>>

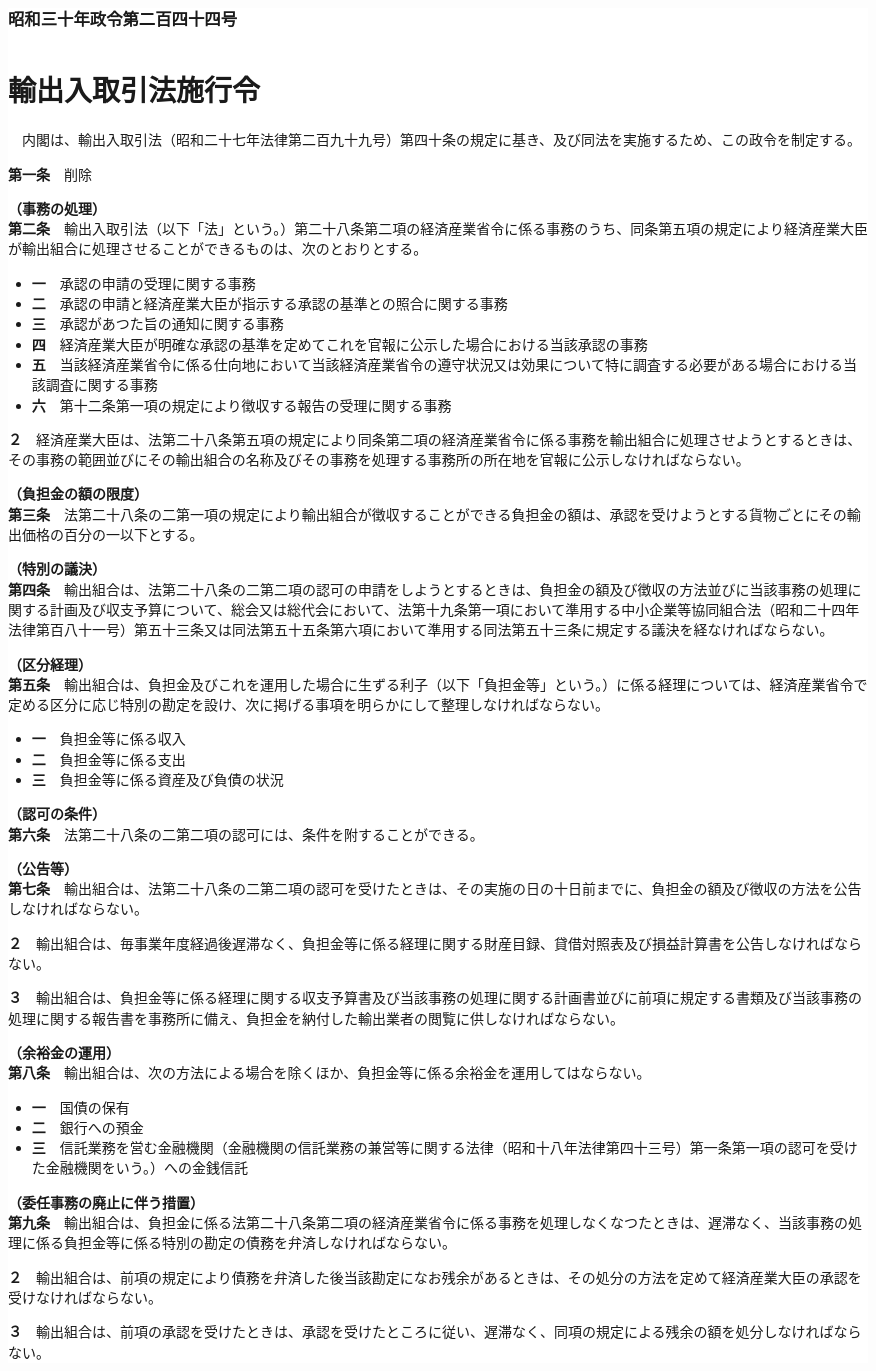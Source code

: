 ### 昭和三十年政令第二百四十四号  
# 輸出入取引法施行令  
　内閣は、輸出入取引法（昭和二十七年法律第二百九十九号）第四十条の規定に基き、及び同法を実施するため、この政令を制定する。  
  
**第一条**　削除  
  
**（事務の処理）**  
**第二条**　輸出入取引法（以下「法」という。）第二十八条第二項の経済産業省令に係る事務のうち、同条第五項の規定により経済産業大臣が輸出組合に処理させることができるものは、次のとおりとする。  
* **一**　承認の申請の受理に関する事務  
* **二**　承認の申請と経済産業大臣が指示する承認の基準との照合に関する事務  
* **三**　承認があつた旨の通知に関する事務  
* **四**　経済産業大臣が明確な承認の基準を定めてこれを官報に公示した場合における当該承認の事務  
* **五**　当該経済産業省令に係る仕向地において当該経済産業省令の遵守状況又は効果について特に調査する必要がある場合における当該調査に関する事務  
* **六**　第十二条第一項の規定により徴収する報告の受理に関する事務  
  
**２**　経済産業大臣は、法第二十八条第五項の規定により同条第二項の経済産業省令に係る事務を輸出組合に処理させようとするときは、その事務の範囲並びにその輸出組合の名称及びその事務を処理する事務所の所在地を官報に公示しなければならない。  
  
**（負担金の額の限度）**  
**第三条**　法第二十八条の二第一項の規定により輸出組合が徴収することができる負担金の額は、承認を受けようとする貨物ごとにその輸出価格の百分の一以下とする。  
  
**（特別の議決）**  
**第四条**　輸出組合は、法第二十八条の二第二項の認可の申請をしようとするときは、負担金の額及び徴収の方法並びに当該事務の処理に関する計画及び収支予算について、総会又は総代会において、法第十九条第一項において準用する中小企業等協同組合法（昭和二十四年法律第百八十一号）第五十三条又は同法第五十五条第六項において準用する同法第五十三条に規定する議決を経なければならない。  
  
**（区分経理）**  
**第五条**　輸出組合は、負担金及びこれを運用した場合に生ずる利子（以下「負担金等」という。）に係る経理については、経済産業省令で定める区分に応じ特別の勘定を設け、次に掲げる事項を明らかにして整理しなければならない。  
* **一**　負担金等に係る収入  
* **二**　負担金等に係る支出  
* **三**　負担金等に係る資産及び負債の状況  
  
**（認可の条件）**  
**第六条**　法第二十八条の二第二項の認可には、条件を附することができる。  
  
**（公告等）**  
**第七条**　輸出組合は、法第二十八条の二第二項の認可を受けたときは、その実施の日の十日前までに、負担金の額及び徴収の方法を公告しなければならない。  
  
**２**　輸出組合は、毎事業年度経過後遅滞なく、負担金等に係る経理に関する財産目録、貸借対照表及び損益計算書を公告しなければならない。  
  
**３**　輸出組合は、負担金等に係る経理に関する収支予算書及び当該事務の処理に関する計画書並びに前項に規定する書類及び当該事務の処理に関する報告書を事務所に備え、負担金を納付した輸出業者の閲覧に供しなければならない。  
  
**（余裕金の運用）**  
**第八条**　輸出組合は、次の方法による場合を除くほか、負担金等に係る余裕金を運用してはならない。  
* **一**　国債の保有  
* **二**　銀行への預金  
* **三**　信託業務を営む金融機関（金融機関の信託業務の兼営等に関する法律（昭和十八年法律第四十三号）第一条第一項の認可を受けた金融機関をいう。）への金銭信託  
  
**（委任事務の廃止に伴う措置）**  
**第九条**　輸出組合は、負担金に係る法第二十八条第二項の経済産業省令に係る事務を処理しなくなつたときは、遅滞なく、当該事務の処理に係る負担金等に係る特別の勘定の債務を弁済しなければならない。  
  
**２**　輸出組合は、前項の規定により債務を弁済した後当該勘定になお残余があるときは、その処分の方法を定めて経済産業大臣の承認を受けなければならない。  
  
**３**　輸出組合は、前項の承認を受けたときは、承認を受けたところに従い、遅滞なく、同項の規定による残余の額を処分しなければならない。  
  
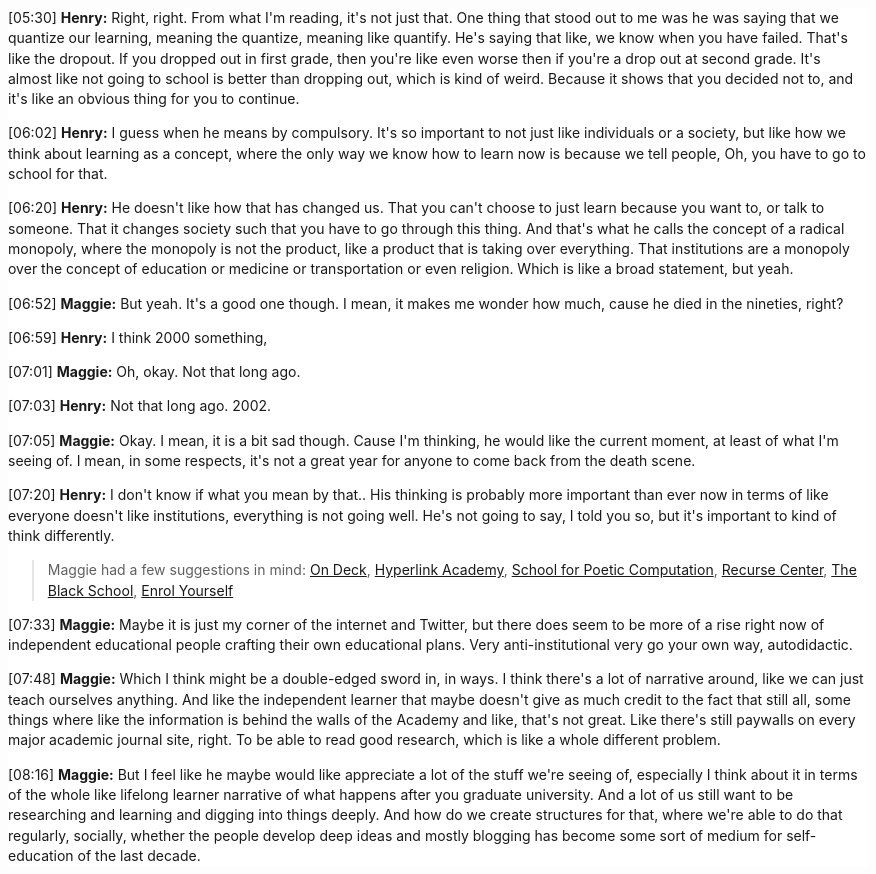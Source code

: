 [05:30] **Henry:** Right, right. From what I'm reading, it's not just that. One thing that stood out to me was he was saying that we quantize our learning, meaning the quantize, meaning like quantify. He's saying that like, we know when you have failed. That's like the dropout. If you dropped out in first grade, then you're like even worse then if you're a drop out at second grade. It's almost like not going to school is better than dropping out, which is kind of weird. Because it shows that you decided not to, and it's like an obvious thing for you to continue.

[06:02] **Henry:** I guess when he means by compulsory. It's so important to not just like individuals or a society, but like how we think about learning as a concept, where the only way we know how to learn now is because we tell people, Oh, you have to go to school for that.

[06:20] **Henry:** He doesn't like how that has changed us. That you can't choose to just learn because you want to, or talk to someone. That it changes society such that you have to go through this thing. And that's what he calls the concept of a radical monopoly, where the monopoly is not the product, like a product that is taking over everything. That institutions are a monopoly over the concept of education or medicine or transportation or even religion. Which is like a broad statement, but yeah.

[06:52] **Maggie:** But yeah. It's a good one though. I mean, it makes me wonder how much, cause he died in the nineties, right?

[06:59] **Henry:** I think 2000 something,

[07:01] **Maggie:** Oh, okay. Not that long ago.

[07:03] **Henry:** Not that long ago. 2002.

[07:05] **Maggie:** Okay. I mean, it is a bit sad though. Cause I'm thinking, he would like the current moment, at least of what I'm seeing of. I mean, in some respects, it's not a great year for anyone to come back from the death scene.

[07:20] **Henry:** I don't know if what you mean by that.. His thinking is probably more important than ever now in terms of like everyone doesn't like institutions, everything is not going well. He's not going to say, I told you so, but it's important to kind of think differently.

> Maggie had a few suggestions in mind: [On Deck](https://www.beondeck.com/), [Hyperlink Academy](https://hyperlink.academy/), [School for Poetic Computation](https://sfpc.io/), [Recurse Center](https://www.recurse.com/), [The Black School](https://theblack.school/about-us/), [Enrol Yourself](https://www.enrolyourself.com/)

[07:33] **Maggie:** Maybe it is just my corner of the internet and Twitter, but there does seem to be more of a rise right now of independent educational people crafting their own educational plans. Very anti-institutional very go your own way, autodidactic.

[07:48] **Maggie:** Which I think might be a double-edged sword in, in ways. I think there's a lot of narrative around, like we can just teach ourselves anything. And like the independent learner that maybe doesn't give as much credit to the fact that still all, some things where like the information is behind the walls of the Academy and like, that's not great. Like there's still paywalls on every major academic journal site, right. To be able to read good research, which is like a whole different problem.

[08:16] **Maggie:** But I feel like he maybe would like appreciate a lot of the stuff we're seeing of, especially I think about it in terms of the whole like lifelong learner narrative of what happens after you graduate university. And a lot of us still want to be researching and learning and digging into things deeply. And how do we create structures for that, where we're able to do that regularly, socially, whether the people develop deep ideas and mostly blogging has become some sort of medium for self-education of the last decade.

<<
>>

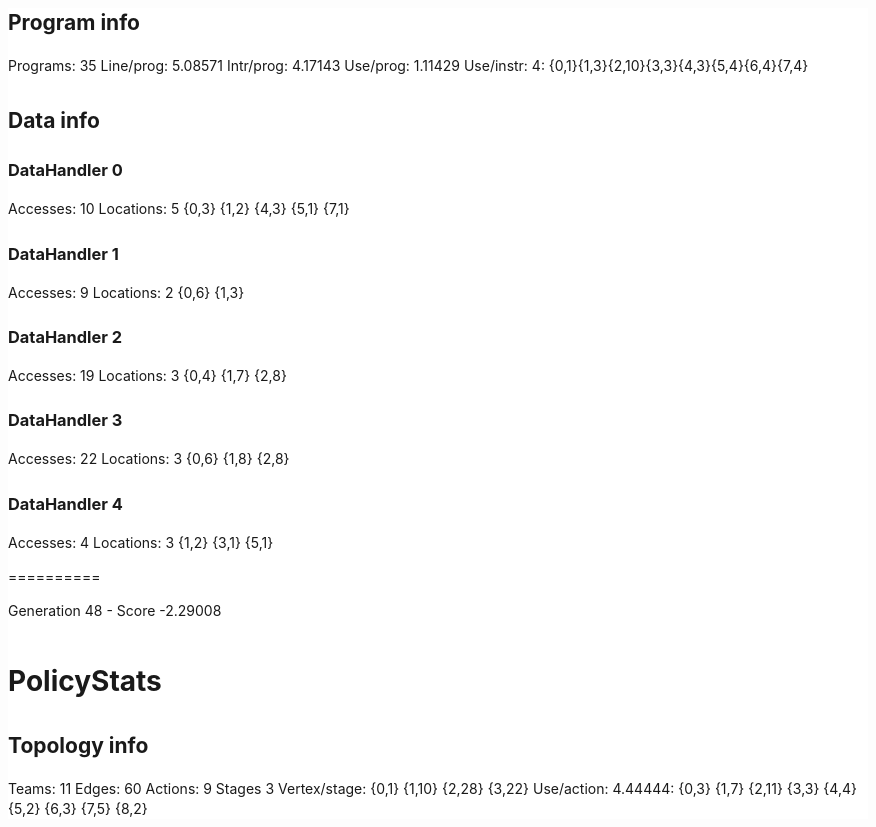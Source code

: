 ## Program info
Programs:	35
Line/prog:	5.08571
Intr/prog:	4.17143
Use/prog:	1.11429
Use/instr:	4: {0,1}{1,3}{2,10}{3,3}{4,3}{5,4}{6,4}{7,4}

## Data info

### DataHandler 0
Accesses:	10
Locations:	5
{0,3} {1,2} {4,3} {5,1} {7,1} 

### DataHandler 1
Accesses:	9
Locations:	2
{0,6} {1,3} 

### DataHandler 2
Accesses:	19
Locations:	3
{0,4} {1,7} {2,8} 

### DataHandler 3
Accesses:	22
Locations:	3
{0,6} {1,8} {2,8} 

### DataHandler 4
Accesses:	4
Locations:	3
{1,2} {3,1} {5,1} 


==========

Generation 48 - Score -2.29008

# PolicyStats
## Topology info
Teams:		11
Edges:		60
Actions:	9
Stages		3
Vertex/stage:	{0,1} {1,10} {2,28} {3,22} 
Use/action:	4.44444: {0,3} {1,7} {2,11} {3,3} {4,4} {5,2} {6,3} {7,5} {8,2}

<<

• Requirement: The answer should be a single number: the count of lines in the data that include the string "Accesses".

• Output of the exercise: 5